All this bodes well for advisers looking to guide ESG-minded clients, and the options are plentiful when it comes to investments that could be included in a portfolio. As we note elsewhere in this guide, an issue may in fact relate to the explosion of choices on offer, and telling suitable, genuine ESG funds from those that might not walk the walk.

Yet other issues remain for advisers looking to guide ESG-minded clients. Intermediaries are seeing mixed levels of interest in the ESG credentials behind a client’s workplace pension. And while changes are making pensions more attractive on this front, intermediaries and their clients have much to keep track of.

ESG pensions: mixed levels of interest

The Association of Consulting Actuaries recently declared a “huge increase in member interest in ESG”, noting that 52 per cent of pension schemes covered in its research had reported greater interest.

The organisation added that 45 per cent of schemes were taking climate risk into account when selecting investment managers. This might be a trend driven in part by younger employees, but not entirely. “It tends to be a bigger issue with younger members but not exclusively so,” notes Kay Ingram, of LEBC.

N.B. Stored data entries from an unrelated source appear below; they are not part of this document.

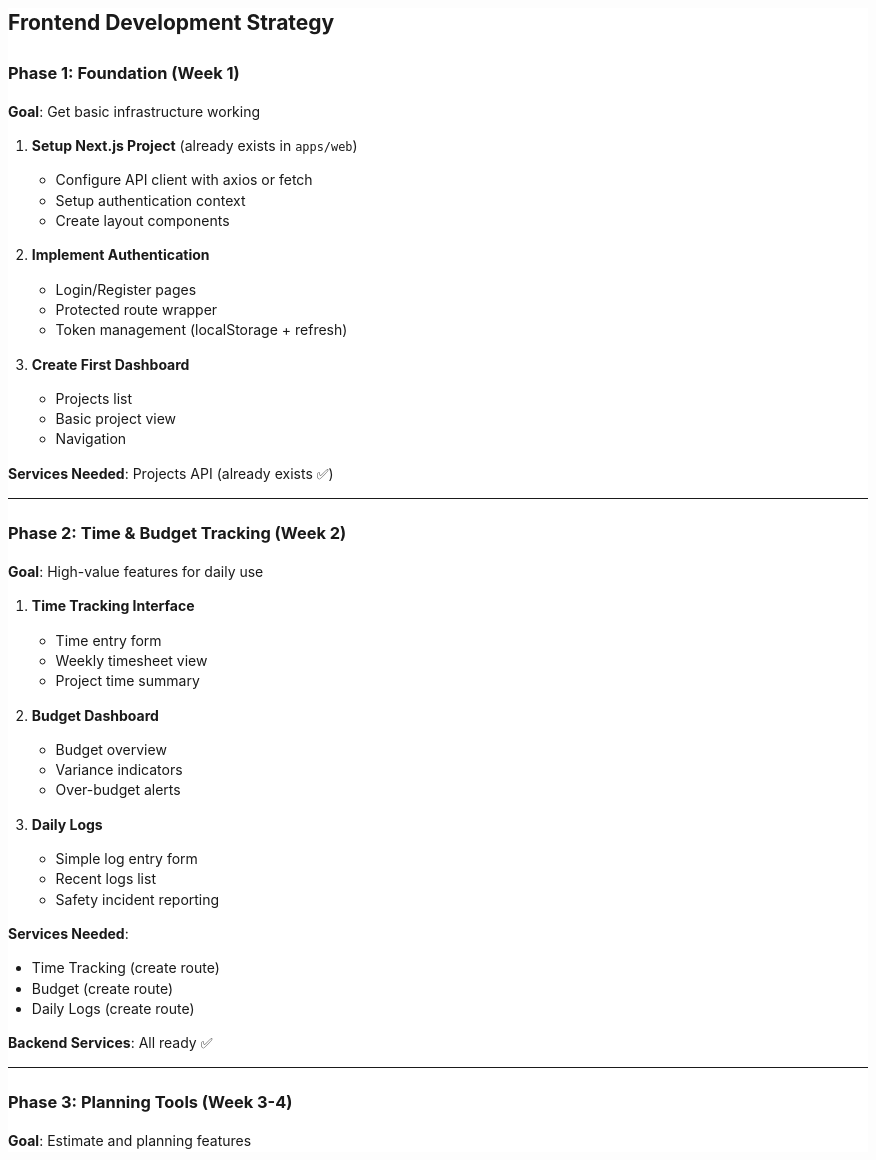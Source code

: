 
## Frontend Development Strategy

### Phase 1: Foundation (Week 1)
**Goal**: Get basic infrastructure working

1. **Setup Next.js Project** (already exists in `apps/web`)
   - Configure API client with axios or fetch
   - Setup authentication context
   - Create layout components

2. **Implement Authentication**
   - Login/Register pages
   - Protected route wrapper
   - Token management (localStorage + refresh)

3. **Create First Dashboard**
   - Projects list
   - Basic project view
   - Navigation

**Services Needed**: Projects API (already exists ✅)

---

### Phase 2: Time & Budget Tracking (Week 2)
**Goal**: High-value features for daily use

1. **Time Tracking Interface**
   - Time entry form
   - Weekly timesheet view
   - Project time summary

2. **Budget Dashboard**
   - Budget overview
   - Variance indicators
   - Over-budget alerts

3. **Daily Logs**
   - Simple log entry form
   - Recent logs list
   - Safety incident reporting

**Services Needed**:
- Time Tracking (create route)
- Budget (create route)
- Daily Logs (create route)

**Backend Services**: All ready ✅

---

### Phase 3: Planning Tools (Week 3-4)
**Goal**: Estimate and planning features
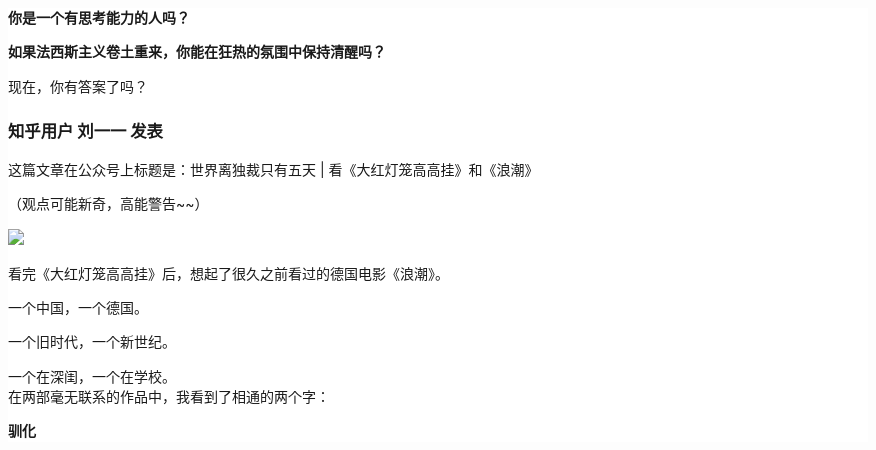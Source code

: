 **你是一个有思考能力的人吗？**

**如果法西斯主义卷土重来，你能在狂热的氛围中保持清醒吗？**

现在，你有答案了吗？
    
    
    
    
### 知乎用户 刘一一 发表
    
这篇文章在公众号上标题是：世界离独裁只有五天 | 看《大红灯笼高高挂》和《浪潮》

（观点可能新奇，高能警告~~）

![](https://images.weserv.nl/?url=https%3A//pic2.zhimg.com/v2-a43a390afe5c69bc22a63fb3694b23d9_r.jpg%3Fsource%3D1940ef5c)

​看完《大红灯笼高高挂》后，想起了很久之前看过的德国电影《浪潮》。

一个中国，一个德国。

一个旧时代，一个新世纪。

一个在深闺，一个在学校。  
在两部毫无联系的作品中，我看到了相通的两个字：

**驯化**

If all of this is progress, advisers suggest that workplace pensions are yet to become an obvious part of the ESG conversation with clients. When asked, advisers generally suggested low client awareness of workplace pensions as part of an ESG toolkit.

For intermediaries, this may mean that they have to urge ESG-minded clients to properly assess their workplace pension and consider the options available. Requesting the relevant reports or checking pension accounts can be a step in the right direction, alongside assessing the funds on offer.